Blip model gives no response

Hi there,
I’ve been struggling to recreate some very basic responses with answering questions about images. My main goal is to feed a model an architectural drawing and get it to make assessments. Here’s a reproducible example of what I’m experiencing:

from transformers import BlipProcessor, BlipForConditionalGeneration
import requests
from PIL import Image
model_name = "Salesforce/blip-vqa-base"
device = torch.device("mps") if torch.backends.mps.is_available() else torch.device("cpu")
model.to(device)
  # Preprocess the image
url = 'https://storage.googleapis.com/sfr-vision-language-research/LAVIS/assets/merlion.png' 
image = Image.open(requests.get(url, stream=True).raw).convert('RGB')   
question="What is this?"
inputs = processor(image, question, return_tensors="pt")

# Ensure that inputs are on the same device as the model
inputs = {k: v.to(device) for k, v in inputs.items()}
# Generate an answer
with torch.no_grad():
    output = model.generate(**inputs) #max_length=200)
  
# Decode the answer
answer = processor.decode(output[0], skip_special_tokens=False)

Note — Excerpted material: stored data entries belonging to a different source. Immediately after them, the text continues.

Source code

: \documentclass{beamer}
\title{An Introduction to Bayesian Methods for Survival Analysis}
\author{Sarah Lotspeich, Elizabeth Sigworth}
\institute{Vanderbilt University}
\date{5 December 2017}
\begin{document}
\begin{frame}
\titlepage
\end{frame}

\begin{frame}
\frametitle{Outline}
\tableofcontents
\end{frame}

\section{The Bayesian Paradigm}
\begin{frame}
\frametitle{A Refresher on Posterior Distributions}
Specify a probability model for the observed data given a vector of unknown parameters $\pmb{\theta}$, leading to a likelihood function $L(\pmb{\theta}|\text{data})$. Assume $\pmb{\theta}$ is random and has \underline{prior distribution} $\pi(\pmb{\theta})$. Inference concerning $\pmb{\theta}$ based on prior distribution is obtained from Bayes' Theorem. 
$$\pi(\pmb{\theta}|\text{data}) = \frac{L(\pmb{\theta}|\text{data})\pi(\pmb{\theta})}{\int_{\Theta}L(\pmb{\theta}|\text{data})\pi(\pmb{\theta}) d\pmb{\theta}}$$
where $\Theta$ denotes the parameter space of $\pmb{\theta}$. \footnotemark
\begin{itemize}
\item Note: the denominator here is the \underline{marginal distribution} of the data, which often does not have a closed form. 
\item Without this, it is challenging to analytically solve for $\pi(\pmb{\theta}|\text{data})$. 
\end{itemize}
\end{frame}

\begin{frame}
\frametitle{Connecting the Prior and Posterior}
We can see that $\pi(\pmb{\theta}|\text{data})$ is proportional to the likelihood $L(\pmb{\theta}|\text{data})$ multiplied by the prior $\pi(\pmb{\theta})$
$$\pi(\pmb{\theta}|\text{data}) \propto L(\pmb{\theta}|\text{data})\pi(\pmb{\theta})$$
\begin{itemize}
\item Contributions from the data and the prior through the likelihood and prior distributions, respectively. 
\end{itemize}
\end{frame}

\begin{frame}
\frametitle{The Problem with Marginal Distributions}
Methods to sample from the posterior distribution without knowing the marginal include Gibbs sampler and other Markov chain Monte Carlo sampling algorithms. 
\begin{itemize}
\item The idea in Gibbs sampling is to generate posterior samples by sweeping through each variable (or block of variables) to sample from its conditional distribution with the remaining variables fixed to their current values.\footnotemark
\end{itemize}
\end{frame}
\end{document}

I get back `answer=“What is this?” i.e. the model has not added anything.
I’ve tried different images, I’ve tried different models. I’m using a Mac, M2 arm64, python 3.9, transformers=4.37.2. My first thought was that it was related to my mac architecture.

hi @sketchcad
Please try this snippet from BLIP

from PIL import Image
import requests
from transformers import AutoProcessor, BlipForQuestionAnswering

model = BlipForQuestionAnswering.from_pretrained("Salesforce/blip-vqa-base")
processor = AutoProcessor.from_pretrained("Salesforce/blip-vqa-base")
url = "https://storage.googleapis.com/sfr-vision-language-research/LAVIS/assets/merlion.png"
image = Image.open(requests.get(url, stream=True).raw)

text = "What is this?"
inputs = processor(images=image, text=text, return_tensors="pt")
outputs = model.generate(**inputs)
print(processor.decode(outputs[0], skip_special_tokens=False))
1 Like